The present invention is directed in particular to this operation. The finished bobbin
is unloaded and the start-up of the unit is then effected as described above, for
the production of a new open-end bobbin of yarn.
[0011] These interventions are generally effected by separating the bobbin 25 from its activation
cylinder 29, stopping its movement and allowing the activation of the bobbin 25 or
its tube 28 to be effected by an auxiliary activation roll situated on board the service
trolley.
[0012] In the field of intervention and devices and procedures of automated service trolleys
for open-end spinning machines, the applicant is the holder, among other patents,
of the following patents
IT 1,146,694,
EP 340,863,
EP 443,220,
EP 473,212,
IT 1,258,220,
IT 1,258,221,
IT 1,258,222,
EP 1,524,230 A2.
[0013] The automation trolley generally consists of a moveable structure along the fronts
of the machine, a communication system with the central control unit of the spinning
machine and with the spinning units which form the machine, a translation and stopping
system of the trolley in front of the units which require the intervention. The moveable
structure carries both its control unit and the specific organs or groups of organs
for single or multiple operations of the various cycles, which can be required each
time and are managed by said control unit.
[0014] The present invention can refer to the service trolleys described and claimed by
the same applicant in its
European patent application EP 1,524,230 A2, to which reference should be made for its structure and essential components.

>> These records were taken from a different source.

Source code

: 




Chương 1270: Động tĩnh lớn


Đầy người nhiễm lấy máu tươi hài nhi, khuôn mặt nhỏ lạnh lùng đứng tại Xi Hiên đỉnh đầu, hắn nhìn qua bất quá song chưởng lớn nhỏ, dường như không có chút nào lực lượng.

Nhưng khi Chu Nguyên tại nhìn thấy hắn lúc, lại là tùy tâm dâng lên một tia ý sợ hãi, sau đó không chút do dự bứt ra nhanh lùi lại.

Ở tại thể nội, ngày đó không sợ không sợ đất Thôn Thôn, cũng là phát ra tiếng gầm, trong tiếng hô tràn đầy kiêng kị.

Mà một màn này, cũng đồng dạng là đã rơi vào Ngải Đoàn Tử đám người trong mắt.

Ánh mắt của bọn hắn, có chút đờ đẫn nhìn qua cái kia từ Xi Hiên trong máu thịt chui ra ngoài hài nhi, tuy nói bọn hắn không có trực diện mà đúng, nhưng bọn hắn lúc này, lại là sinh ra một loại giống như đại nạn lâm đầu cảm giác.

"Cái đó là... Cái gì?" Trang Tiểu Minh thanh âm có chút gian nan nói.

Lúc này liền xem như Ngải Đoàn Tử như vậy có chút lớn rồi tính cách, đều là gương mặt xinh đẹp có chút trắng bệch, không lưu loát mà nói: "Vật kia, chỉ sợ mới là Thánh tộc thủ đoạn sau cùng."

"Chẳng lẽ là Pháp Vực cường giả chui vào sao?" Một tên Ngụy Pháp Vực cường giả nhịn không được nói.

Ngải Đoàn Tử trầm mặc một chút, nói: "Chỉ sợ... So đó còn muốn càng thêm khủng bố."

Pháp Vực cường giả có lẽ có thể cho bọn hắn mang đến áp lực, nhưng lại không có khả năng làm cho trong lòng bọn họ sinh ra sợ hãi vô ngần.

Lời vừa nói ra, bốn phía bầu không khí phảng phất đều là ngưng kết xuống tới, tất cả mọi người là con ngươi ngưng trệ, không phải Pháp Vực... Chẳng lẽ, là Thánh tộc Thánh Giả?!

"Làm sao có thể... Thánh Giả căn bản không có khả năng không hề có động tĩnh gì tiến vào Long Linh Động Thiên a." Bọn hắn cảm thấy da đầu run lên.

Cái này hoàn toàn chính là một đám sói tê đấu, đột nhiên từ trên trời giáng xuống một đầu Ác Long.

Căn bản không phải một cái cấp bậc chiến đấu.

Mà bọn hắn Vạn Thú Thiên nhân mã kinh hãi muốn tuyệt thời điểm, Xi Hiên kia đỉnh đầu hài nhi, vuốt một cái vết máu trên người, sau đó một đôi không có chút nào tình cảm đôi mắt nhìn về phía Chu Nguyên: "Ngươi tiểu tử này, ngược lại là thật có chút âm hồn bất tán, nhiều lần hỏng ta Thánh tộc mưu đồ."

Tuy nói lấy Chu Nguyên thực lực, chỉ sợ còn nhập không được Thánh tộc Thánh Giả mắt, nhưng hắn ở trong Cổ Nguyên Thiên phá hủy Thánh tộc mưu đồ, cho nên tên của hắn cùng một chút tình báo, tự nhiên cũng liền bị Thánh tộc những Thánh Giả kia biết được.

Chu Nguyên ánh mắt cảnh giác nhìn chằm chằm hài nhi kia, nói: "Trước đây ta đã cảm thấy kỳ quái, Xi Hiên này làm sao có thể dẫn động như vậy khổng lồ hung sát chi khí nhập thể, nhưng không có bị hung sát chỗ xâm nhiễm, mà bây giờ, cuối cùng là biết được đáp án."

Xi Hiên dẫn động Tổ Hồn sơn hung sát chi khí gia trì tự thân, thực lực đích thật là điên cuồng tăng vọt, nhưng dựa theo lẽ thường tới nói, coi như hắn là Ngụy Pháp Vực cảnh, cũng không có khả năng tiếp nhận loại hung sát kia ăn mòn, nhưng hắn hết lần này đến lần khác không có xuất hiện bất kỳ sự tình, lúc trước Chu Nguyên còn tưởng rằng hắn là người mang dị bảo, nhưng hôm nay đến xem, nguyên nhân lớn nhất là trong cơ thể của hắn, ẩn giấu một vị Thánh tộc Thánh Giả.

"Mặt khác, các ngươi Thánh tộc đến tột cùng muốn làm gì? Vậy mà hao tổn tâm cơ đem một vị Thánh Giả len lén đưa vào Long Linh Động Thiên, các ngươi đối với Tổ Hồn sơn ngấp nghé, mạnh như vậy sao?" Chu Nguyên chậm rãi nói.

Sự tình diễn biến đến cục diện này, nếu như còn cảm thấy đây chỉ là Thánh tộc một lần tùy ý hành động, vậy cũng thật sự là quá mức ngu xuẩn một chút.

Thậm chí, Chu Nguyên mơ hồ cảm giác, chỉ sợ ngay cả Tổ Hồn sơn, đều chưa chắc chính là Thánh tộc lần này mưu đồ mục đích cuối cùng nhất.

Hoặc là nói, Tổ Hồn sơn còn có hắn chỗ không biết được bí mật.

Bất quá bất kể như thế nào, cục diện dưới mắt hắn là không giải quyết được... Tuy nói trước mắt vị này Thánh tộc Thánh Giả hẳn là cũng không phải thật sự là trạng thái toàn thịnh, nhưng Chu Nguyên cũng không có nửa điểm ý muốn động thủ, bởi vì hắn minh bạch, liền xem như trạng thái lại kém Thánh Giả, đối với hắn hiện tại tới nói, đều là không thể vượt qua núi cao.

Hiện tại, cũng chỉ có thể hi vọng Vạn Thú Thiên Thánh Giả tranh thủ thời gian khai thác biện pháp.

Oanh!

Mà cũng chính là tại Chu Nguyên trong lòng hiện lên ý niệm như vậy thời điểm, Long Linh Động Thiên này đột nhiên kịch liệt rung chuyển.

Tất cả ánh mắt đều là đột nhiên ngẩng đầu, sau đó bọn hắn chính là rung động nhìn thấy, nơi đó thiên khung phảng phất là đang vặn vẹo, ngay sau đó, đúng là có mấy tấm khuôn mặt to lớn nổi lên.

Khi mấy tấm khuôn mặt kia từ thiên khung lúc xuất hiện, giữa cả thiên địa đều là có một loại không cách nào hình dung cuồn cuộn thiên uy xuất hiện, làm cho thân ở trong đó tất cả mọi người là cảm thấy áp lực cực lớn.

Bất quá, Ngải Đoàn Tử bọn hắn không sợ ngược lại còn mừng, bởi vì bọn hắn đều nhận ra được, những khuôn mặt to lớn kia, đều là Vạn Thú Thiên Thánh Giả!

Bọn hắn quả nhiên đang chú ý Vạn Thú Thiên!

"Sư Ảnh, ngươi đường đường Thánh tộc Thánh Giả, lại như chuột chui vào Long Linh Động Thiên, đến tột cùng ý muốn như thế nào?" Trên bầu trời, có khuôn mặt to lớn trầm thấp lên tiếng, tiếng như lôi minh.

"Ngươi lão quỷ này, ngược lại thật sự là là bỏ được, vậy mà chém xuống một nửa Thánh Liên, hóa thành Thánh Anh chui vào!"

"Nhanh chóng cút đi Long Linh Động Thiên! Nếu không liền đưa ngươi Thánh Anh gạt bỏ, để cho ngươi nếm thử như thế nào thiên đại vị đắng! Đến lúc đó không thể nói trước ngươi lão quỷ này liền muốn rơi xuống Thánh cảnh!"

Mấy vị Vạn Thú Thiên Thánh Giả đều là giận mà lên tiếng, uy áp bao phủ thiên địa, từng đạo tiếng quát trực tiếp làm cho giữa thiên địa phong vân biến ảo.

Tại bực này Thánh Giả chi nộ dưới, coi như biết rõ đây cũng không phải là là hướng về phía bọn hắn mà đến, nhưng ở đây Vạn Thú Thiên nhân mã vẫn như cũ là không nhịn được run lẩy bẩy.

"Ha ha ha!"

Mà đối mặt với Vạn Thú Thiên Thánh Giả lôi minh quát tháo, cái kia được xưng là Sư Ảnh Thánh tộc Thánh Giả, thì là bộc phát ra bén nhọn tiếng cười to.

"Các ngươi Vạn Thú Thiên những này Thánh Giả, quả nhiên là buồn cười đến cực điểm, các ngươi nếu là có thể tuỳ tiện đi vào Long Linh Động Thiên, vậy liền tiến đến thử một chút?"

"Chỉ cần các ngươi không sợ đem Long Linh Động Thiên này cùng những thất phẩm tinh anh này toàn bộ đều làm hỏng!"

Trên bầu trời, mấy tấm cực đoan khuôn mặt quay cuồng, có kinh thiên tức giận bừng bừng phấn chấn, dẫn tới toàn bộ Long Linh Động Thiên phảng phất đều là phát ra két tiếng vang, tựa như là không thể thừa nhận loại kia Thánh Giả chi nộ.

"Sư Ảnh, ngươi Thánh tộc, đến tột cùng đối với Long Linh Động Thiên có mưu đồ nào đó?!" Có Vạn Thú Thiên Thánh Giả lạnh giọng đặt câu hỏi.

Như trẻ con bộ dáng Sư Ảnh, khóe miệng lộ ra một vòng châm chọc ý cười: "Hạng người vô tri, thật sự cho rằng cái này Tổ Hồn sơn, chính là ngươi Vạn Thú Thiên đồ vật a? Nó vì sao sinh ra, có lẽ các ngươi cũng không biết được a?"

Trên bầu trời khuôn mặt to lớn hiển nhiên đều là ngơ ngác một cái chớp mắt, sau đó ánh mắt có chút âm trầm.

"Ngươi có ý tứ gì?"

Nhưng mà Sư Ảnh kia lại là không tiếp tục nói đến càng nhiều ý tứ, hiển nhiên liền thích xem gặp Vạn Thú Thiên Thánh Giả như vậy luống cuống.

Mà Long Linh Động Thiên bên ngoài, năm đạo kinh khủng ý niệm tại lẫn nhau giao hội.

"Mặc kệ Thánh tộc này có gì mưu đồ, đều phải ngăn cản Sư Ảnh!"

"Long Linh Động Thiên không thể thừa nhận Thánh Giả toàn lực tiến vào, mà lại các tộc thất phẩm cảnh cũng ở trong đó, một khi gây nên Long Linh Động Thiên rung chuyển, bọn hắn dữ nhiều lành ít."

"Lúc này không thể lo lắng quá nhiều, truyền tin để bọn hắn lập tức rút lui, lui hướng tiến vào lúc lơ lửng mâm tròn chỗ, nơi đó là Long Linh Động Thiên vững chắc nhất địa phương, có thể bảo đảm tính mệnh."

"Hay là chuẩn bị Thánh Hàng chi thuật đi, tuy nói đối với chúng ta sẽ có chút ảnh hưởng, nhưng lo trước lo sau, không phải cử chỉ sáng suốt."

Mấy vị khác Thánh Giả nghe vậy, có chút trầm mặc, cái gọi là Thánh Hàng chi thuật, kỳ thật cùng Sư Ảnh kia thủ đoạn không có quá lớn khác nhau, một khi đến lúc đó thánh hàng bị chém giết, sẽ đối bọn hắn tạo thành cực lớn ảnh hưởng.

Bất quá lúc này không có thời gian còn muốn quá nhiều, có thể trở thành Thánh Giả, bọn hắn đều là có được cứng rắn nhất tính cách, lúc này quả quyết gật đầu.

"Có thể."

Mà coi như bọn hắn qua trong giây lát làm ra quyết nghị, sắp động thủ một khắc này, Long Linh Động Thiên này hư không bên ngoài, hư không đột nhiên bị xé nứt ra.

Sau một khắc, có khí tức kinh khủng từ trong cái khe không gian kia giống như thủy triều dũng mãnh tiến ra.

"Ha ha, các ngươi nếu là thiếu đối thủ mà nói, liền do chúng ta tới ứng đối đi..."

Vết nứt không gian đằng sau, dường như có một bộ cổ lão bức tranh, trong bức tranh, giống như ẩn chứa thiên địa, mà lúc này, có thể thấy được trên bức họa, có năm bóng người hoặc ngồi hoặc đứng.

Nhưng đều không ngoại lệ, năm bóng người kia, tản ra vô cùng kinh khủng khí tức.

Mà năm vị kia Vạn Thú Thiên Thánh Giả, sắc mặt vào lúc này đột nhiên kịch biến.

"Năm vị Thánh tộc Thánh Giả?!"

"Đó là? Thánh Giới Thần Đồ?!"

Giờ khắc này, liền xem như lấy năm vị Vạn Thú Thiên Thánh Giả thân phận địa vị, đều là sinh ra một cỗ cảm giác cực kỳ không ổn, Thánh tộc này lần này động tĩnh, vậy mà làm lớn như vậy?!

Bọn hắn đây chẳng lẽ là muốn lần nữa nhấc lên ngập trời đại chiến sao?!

[0015] The present invention relates to a device for controlling the positioning and configuration
of the thread-run during cycles operated by the service trolley of an open-end spinning
machine.
[0016] An objective of the present invention is to provide a thread control and positioning
device during intervention cycles of the trolley which allows a greater efficiency
of the trolley to be obtained and a greater performance of the spinning machine, in
addition to an open-end bobbin of yarn which can be easily used in subsequent utilizations.
[0017] In order to better illustrate the problems faced and technical solutions proposed
with the present invention, reference is therefore made in the following description
to a scheme of a trolley in which the device according to the invention is inserted,
at the service of an open-end spinning machine, for illustrative and non-limiting
purposes, with the specific indication that it can also be advantageously used in
a trolley in which the service groups and organs differ in type and arrangement.
[0018] Figure 1 illustrates the scheme of an open-end spinning unit in its most significant
components.
[0019] Figure 2 illustrates a scheme of a trolley C at the service of an open-end spinning
machine, in which the most significant organs or groups which intervene in the service
are indicated, together with the device according to the invention for the control
and positioning of the thread and traces the scheme of the previous patent application
EP 1,524,230 A2, to which reference should be made for further details.
[0020] With reference to figures 3A, B, C, these illustrate the structure of the device
according to the invention.
[0021] Figures 4 to 7 show its activation and movement during the depositing phases of the
final thread reserve on the completed bobbin.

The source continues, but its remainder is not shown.